[Records supplied — start]

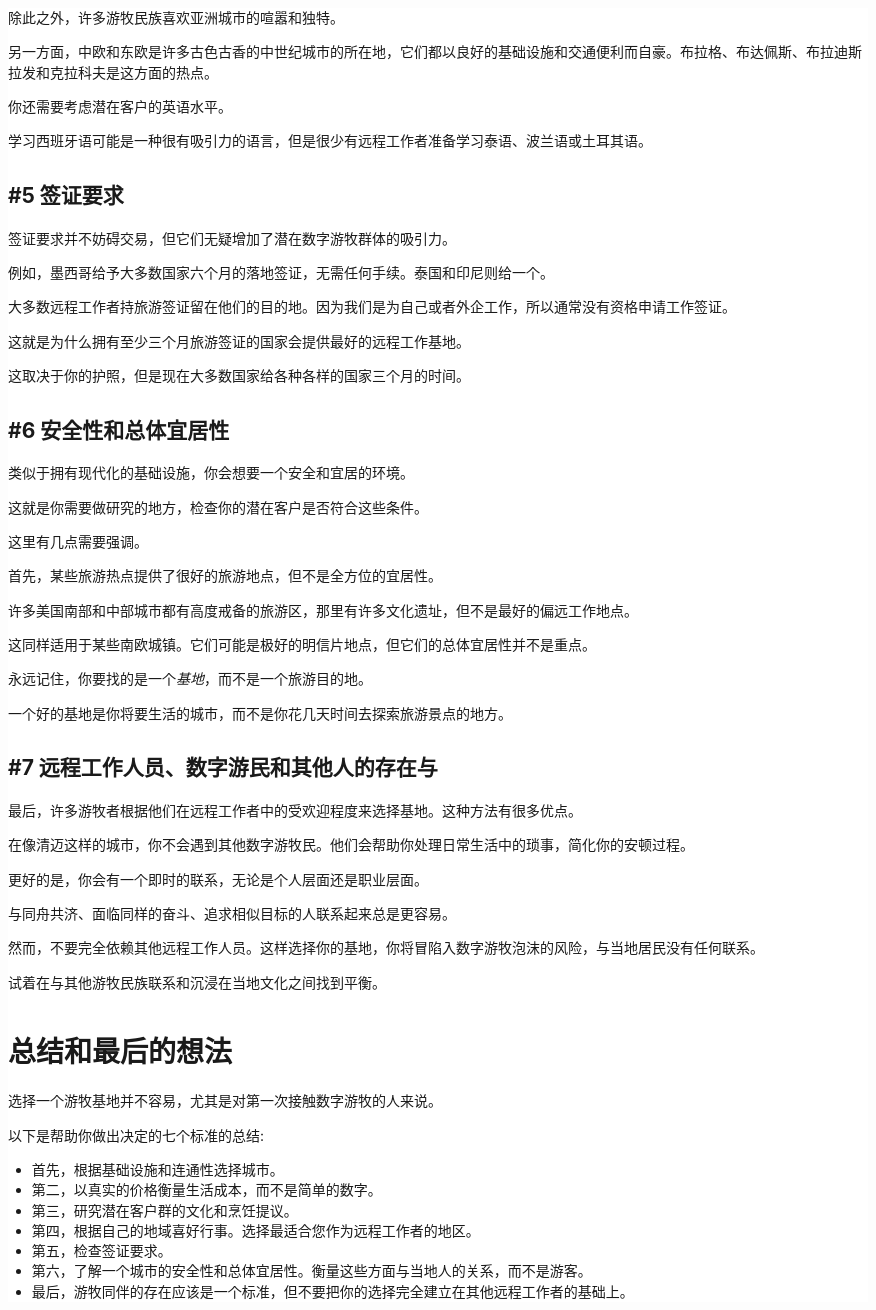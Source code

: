 除此之外，许多游牧民族喜欢亚洲城市的喧嚣和独特。

另一方面，中欧和东欧是许多古色古香的中世纪城市的所在地，它们都以良好的基础设施和交通便利而自豪。布拉格、布达佩斯、布拉迪斯拉发和克拉科夫是这方面的热点。

你还需要考虑潜在客户的英语水平。

学习西班牙语可能是一种很有吸引力的语言，但是很少有远程工作者准备学习泰语、波兰语或土耳其语。

## **#5 签证要求**

签证要求并不妨碍交易，但它们无疑增加了潜在数字游牧群体的吸引力。

例如，墨西哥给予大多数国家六个月的落地签证，无需任何手续。泰国和印尼则给一个。

大多数远程工作者持旅游签证留在他们的目的地。因为我们是为自己或者外企工作，所以通常没有资格申请工作签证。

这就是为什么拥有至少三个月旅游签证的国家会提供最好的远程工作基地。

这取决于你的护照，但是现在大多数国家给各种各样的国家三个月的时间。

## **#6 安全性和总体宜居性**

类似于拥有现代化的基础设施，你会想要一个安全和宜居的环境。

这就是你需要做研究的地方，检查你的潜在客户是否符合这些条件。

这里有几点需要强调。

首先，某些旅游热点提供了很好的旅游地点，但不是全方位的宜居性。

许多美国南部和中部城市都有高度戒备的旅游区，那里有许多文化遗址，但不是最好的偏远工作地点。

这同样适用于某些南欧城镇。它们可能是极好的明信片地点，但它们的总体宜居性并不是重点。

永远记住，你要找的是一个*基地*，而不是一个旅游目的地。

一个好的基地是你将要生活的城市，而不是你花几天时间去探索旅游景点的地方。

## **#7 远程工作人员、数字游民和其他人的存在与**

最后，许多游牧者根据他们在远程工作者中的受欢迎程度来选择基地。这种方法有很多优点。

在像清迈这样的城市，你不会遇到其他数字游牧民。他们会帮助你处理日常生活中的琐事，简化你的安顿过程。

更好的是，你会有一个即时的联系，无论是个人层面还是职业层面。

与同舟共济、面临同样的奋斗、追求相似目标的人联系起来总是更容易。

然而，不要完全依赖其他远程工作人员。这样选择你的基地，你将冒陷入数字游牧泡沫的风险，与当地居民没有任何联系。

试着在与其他游牧民族联系和沉浸在当地文化之间找到平衡。

# **总结和最后的想法**

选择一个游牧基地并不容易，尤其是对第一次接触数字游牧的人来说。

以下是帮助你做出决定的七个标准的总结:

*   首先，根据基础设施和连通性选择城市。
*   第二，以真实的价格衡量生活成本，而不是简单的数字。
*   第三，研究潜在客户群的文化和烹饪提议。
*   第四，根据自己的地域喜好行事。选择最适合您作为远程工作者的地区。
*   第五，检查签证要求。
*   第六，了解一个城市的安全性和总体宜居性。衡量这些方面与当地人的关系，而不是游客。
*   最后，游牧同伴的存在应该是一个标准，但不要把你的选择完全建立在其他远程工作者的基础上。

[Records supplied — finish]

# [Exercise]
Keep the pictures out and repeat exactly the lines from the beginning of the data through the line that contains "与同舟共济、面临同样的奋斗、追求相似目标的人联系起来总是更容易。", both ends included.

# [Answer space]
Source code

: 除此之外，许多游牧民族喜欢亚洲城市的喧嚣和独特。

另一方面，中欧和东欧是许多古色古香的中世纪城市的所在地，它们都以良好的基础设施和交通便利而自豪。布拉格、布达佩斯、布拉迪斯拉发和克拉科夫是这方面的热点。

你还需要考虑潜在客户的英语水平。

学习西班牙语可能是一种很有吸引力的语言，但是很少有远程工作者准备学习泰语、波兰语或土耳其语。

## **#5 签证要求**

签证要求并不妨碍交易，但它们无疑增加了潜在数字游牧群体的吸引力。

例如，墨西哥给予大多数国家六个月的落地签证，无需任何手续。泰国和印尼则给一个。

大多数远程工作者持旅游签证留在他们的目的地。因为我们是为自己或者外企工作，所以通常没有资格申请工作签证。

这就是为什么拥有至少三个月旅游签证的国家会提供最好的远程工作基地。

这取决于你的护照，但是现在大多数国家给各种各样的国家三个月的时间。

## **#6 安全性和总体宜居性**

类似于拥有现代化的基础设施，你会想要一个安全和宜居的环境。

这就是你需要做研究的地方，检查你的潜在客户是否符合这些条件。

这里有几点需要强调。

首先，某些旅游热点提供了很好的旅游地点，但不是全方位的宜居性。

许多美国南部和中部城市都有高度戒备的旅游区，那里有许多文化遗址，但不是最好的偏远工作地点。

这同样适用于某些南欧城镇。它们可能是极好的明信片地点，但它们的总体宜居性并不是重点。

永远记住，你要找的是一个*基地*，而不是一个旅游目的地。

一个好的基地是你将要生活的城市，而不是你花几天时间去探索旅游景点的地方。

## **#7 远程工作人员、数字游民和其他人的存在与**

最后，许多游牧者根据他们在远程工作者中的受欢迎程度来选择基地。这种方法有很多优点。

在像清迈这样的城市，你不会遇到其他数字游牧民。他们会帮助你处理日常生活中的琐事，简化你的安顿过程。

更好的是，你会有一个即时的联系，无论是个人层面还是职业层面。

与同舟共济、面临同样的奋斗、追求相似目标的人联系起来总是更容易。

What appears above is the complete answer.